━━ Supplied data

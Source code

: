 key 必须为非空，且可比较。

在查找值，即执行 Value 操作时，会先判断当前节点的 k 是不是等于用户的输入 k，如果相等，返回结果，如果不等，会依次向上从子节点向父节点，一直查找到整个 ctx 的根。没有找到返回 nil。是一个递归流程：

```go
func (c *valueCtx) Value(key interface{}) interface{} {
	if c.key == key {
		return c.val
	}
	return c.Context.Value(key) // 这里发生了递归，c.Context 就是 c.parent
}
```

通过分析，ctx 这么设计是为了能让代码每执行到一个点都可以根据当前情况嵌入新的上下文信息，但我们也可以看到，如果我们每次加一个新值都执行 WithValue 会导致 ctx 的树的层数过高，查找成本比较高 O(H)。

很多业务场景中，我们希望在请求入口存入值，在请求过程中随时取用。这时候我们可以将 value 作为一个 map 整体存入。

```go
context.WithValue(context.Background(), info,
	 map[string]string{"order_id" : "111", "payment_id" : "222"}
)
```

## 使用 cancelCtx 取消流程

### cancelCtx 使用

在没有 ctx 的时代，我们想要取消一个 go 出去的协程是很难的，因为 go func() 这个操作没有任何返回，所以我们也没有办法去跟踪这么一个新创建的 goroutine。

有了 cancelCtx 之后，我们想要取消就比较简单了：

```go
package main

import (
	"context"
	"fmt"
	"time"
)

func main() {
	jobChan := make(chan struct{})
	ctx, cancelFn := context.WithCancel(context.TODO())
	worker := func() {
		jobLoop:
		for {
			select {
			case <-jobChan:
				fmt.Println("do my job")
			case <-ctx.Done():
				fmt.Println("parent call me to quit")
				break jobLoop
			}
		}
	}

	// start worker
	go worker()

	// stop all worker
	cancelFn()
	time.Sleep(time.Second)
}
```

━━━━

- Activity
Read through the entries and copy every line that includes "jobChan".

- Result below
	jobChan := make(chan struct{})
			case <-jobChan:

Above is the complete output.